Um das Prinzip der IR-Spektroskopie zu verstehen, gucken wir uns als Beispiel das Molekül HCl an. Chlorwasserstoff Molekül Moleküle sind in der Regel in konstanter Bewegung: Sie bewegen sich durch den Raum (Translation), drehen sich (Rotation) oder schwingen (Vibration). Um letzteres geht es nun: Die beiden Atome des HCl-Moleküls schwingen hin und her. Die kovalente Bindung zwischen den Atomen kannst Du dir also wie eine Feder vorstellen, welche das oszillierende Molekül zusammenhält. Chlorwasserstoff Molekül Oszillierend Wie genau sich diese Schwingung berechnen lässt, klären wir nicht in diesem Artikel. Hierfür benötigt man das Modell des harmonischen oder anharmonischen Oszillators. Wir wollen uns nur auf die wichtigsten Prinzipien konzentrieren, damit wir die IR-Spektroskopie verstehen können:
  • Moleküle können unterschiedlich schnell schwingen, abhängig davon, wie viel Energie ihnen zur Verfügung steht.
  • Die Schwingungsniveaus sind hierbei diskret (gequantelt): Damit ein Molekül schneller schwingt, muss es ein höheres Energieniveau erreichen. Morse-Potential mit Energieniveaus
  • Jedes Schwingungsniveau besitzt eine Eigenfrequenz – das ist die Frequenz, mit welcher es von allein schwingt.
  • Licht wird genau dann absorbiert, wenn die Frequenz des Photons mit der Eigenfrequenz der Schwingung übereinstimmt (Resonanzfrequenz).
Wie kann ich mir die Anregung vorstellen?
Dieses Phänomen ist vergleichbar damit, wie wenn man eine Person auf einem Trampolin hochkatapultiert: Die Person hüpft hoch und runter (Eigenfrequenz) und wenn man selbst nun genau dann auf das Trampolin hüpft, wenn die andere Person auch nach unten geht, so verstärkt sich die Auslenkung des Trampolins und die andere Person wird noch stärker nach oben beschleunigt.

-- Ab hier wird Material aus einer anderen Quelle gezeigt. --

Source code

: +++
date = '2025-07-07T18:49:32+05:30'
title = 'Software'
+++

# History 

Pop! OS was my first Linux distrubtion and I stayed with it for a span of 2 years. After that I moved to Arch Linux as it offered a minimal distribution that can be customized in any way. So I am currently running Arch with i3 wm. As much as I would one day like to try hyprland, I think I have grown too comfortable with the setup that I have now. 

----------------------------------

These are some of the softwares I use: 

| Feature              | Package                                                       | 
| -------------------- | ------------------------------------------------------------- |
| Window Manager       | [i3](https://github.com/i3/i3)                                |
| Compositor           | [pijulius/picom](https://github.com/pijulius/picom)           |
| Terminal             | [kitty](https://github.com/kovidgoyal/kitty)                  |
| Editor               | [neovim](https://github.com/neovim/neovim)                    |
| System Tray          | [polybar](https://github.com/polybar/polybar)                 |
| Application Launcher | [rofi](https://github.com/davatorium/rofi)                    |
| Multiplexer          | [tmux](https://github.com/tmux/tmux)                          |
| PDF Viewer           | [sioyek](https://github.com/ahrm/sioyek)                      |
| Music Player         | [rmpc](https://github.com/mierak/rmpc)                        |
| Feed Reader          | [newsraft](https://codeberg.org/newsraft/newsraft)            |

Das bedeutet für uns jetzt konkret:
Wenn Licht mit geeigneter Wellenlänge auf das Molekül trifft, so wird es absorbiert. Die Energie wird zum Übergang in ein höheres Schwingungsniveau genutzt, was bedeutet, dass das Molekül zum stärkeren Schwingen angeregt wird.
Welche Wellenlänge bzw. Frequenz das Licht nun besitzen muss, hängt somit vor allem von der Eigenfrequenz der Schwingung ab, die wir anregen wollen. Die Eigenfrequenz ist wiederum abhängig davon, wie schwer die Atome sind, welche an der Schwingung beteiligt sind; und davon, wie stark die Bindung ist. Hierbei gilt:
Je stärker die Bindung, und je leichter die Atome, desto höher die Eigenfrequenz
Das heißt, man benötigt wesentlich mehr Energie (= kurzwelligeres Licht) um eine C-C-Bindung anzuregen (leichter, stärkere Bindung), als um eine I-I-Bindung (schwerere Atome, schwächere Bindung) anzuregen.

Und genau diesen Zusammenhang nutzen wir in der IR-Spektroskopie aus: Jede Bindung hat eine charakteristische Frequenz, bei welcher sie zum Schwingen angeregt wird. Das erlaubt uns funktionelle Gruppen in einem Molekül nachzuweisen.
Wenn wir bspw. einen Stoff hergestellt haben, welche über eine Carbonyl-Gruppe verfügt, dann können wir dies nachweisen, indem wir ein IR-Spektrum von dem Molekül aufnehmen und schauen, ob das Licht mit der passenden Frequenz absorbiert wurde.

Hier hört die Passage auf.